One of the main reasons that fewer people are living the healthy lifestyle, it the lack of time and the sheer number of possibilities to get unhealthy foods. But I also believe that it will change for the better again, you are getting new healthy alternatives by the dozen everyday. Thereby giving the families the option to live the healthy lifestyle, which they for the most part do buy. And regularization on the unhealthy food might be a valid way to go, here in Denmark where I'm from we got a new fat tax this year. Namely because ppl where living more and more unhealthy, so in order to break that cycle they added the fat tax. And we can already see that ppl are buying healthier foods, thus breaking cycle of an unhealthy lifestyle. I hope that you could use some input from Denmark. :o)
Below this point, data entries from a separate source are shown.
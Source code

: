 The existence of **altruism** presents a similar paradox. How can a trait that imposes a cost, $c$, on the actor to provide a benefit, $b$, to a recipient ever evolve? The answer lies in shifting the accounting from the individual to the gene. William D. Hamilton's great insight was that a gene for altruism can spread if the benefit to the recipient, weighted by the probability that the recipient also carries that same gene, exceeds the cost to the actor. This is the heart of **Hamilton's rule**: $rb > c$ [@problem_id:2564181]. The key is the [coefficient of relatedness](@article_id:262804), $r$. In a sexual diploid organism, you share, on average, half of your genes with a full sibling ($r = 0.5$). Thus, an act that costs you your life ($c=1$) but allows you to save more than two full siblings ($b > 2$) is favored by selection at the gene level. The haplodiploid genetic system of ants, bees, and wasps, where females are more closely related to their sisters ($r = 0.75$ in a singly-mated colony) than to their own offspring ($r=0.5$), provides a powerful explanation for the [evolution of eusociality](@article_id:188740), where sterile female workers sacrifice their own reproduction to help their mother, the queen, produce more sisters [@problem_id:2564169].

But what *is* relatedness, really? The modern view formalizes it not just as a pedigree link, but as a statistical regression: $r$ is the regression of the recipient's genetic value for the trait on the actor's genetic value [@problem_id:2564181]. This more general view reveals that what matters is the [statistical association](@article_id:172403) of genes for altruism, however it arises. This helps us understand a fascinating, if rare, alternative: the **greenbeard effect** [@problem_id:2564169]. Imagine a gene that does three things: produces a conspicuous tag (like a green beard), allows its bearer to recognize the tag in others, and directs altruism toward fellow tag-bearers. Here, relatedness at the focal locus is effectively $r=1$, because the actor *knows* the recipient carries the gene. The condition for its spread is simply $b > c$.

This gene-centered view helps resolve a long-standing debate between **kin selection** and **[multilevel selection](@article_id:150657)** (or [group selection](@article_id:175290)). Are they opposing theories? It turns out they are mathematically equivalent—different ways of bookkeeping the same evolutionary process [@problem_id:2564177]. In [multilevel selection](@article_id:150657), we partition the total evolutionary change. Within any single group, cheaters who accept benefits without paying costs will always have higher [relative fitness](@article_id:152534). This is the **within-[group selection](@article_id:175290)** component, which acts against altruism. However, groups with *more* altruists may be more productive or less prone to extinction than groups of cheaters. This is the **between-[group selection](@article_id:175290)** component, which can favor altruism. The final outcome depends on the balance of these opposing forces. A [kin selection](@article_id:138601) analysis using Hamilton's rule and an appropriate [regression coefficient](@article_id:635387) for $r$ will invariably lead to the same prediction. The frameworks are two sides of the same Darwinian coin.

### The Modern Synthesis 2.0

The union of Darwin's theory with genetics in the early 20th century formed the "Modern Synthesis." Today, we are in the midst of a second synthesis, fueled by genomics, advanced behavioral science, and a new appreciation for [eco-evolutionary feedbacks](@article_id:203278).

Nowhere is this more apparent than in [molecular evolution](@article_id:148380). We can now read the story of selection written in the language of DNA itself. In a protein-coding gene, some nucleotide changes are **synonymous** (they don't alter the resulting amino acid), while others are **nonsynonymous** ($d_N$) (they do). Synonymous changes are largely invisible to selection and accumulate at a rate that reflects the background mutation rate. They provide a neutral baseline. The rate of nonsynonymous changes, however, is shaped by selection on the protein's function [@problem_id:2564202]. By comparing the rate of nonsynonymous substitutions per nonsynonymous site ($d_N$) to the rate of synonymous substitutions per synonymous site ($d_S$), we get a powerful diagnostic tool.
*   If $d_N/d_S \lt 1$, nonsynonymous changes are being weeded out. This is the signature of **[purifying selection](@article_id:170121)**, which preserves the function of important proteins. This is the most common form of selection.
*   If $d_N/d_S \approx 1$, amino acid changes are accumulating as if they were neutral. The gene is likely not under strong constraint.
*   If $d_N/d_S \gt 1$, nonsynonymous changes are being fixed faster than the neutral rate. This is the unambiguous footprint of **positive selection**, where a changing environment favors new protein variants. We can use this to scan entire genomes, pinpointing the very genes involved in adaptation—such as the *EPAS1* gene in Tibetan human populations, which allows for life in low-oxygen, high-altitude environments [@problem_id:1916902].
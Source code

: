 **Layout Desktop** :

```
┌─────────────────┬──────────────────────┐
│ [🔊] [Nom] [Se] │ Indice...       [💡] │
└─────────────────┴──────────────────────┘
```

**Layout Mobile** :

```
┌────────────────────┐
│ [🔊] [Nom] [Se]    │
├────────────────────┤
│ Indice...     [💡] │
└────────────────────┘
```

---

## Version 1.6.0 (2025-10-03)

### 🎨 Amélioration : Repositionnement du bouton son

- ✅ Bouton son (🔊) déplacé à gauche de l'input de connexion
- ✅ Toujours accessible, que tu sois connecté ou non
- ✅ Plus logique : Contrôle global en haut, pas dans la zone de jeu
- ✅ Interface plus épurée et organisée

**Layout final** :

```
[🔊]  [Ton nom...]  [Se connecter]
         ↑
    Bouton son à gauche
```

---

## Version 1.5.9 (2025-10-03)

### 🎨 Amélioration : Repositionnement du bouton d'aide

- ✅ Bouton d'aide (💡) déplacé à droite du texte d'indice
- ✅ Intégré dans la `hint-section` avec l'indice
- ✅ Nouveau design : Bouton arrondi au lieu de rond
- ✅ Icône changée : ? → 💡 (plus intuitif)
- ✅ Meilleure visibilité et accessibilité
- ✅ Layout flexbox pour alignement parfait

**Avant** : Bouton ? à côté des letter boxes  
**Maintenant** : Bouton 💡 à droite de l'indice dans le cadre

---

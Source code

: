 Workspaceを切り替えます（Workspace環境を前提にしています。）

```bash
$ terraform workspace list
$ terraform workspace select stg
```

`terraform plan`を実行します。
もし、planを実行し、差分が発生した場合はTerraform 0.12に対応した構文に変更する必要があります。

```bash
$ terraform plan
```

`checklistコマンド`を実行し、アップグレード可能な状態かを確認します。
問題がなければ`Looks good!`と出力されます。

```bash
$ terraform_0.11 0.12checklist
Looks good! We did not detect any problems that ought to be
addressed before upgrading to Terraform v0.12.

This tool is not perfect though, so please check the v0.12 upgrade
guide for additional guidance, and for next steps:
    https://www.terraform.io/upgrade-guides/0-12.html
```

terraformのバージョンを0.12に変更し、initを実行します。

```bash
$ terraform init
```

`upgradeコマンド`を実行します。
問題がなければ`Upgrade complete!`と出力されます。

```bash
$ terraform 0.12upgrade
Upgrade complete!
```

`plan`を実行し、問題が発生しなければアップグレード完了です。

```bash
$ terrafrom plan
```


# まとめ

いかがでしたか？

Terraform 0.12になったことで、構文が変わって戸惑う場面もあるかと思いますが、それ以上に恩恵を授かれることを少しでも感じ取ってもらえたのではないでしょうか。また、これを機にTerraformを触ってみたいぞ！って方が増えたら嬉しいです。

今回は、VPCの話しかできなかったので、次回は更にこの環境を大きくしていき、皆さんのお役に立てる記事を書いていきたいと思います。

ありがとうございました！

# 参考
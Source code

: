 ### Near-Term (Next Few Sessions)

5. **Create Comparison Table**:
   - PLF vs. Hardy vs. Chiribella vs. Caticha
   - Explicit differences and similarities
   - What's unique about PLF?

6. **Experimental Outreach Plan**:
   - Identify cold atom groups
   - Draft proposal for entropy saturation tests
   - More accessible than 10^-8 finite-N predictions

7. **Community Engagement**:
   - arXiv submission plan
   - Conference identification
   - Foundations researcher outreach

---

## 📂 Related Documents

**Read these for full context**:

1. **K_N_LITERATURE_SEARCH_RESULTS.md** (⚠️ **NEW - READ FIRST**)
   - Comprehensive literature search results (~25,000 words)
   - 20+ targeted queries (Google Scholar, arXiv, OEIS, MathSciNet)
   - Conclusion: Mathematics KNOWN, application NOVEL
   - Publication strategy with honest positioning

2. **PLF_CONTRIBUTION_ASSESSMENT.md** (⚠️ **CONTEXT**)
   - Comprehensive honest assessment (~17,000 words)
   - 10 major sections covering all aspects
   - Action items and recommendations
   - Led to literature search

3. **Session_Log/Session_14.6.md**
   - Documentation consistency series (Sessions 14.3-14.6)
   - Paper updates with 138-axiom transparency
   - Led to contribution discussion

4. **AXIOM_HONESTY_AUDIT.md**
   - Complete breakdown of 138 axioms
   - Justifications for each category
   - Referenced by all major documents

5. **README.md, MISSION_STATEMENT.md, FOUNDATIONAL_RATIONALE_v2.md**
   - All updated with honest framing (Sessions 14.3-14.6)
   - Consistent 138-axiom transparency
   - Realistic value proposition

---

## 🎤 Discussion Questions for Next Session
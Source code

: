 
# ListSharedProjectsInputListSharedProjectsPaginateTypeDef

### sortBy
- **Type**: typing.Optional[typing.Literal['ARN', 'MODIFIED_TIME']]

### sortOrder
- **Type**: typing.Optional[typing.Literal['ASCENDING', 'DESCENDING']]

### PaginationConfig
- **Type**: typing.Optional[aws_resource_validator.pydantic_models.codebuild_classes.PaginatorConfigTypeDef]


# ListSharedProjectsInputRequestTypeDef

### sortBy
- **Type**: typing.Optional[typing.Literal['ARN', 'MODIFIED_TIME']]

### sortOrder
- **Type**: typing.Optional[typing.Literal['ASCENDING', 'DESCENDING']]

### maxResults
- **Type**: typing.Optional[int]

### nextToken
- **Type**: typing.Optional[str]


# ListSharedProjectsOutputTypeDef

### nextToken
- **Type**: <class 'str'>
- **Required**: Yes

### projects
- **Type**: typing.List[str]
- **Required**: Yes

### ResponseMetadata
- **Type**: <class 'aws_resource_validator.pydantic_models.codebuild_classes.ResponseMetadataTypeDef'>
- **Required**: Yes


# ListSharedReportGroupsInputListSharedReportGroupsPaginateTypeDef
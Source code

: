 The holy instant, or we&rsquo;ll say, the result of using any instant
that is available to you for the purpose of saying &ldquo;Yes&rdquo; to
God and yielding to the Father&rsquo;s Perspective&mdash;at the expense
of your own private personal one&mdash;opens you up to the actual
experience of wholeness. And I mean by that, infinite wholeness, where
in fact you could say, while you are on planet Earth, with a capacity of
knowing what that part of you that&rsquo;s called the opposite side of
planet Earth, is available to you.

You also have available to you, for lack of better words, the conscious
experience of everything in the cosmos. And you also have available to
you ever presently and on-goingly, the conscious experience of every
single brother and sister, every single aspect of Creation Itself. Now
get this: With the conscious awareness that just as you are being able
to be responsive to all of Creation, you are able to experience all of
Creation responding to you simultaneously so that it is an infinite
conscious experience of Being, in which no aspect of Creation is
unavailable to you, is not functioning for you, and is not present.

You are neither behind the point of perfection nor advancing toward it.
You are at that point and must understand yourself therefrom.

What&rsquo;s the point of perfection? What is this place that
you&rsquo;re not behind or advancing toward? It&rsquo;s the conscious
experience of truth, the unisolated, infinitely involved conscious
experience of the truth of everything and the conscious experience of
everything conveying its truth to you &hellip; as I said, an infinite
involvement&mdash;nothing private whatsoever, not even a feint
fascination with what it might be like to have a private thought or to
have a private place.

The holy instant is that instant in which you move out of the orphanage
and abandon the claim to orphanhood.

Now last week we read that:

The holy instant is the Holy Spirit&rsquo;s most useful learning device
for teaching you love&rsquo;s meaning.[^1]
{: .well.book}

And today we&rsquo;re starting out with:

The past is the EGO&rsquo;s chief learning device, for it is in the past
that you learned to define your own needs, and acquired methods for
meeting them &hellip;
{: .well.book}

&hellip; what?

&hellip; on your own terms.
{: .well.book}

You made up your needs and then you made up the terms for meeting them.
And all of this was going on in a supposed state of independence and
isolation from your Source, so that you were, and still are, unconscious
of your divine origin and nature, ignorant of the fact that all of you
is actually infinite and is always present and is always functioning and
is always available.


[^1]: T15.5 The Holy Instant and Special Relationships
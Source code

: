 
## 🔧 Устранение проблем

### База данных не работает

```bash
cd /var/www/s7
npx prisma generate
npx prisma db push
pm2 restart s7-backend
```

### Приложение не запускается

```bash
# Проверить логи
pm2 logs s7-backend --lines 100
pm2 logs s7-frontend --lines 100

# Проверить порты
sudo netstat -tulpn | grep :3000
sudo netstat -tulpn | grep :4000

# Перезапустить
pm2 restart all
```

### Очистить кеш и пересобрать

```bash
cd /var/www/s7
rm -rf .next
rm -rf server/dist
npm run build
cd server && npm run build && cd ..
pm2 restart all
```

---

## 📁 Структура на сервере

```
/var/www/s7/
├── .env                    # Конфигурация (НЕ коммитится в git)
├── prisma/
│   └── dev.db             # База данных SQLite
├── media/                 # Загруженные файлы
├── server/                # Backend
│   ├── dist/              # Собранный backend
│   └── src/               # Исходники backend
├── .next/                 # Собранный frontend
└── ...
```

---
I think that if you want to live healthy and prosperous for a long period of time, you need to adopt healthy habits early in your lifetime. You need to take action before you're in your 40's and realize that you are out of shape and are struggling with health issues. A healthy lifestyle needs to be adopted at a young age and practiced throughout life. Great article!

I strongly agree with the article you write. That healthy living is very important for us all. I myself tried to make healthy lifestyle by way of regular exercise. but one thing that until now could not be done is to stop smoking. maybe you have special tips how I can stop from this one activity. Thank you.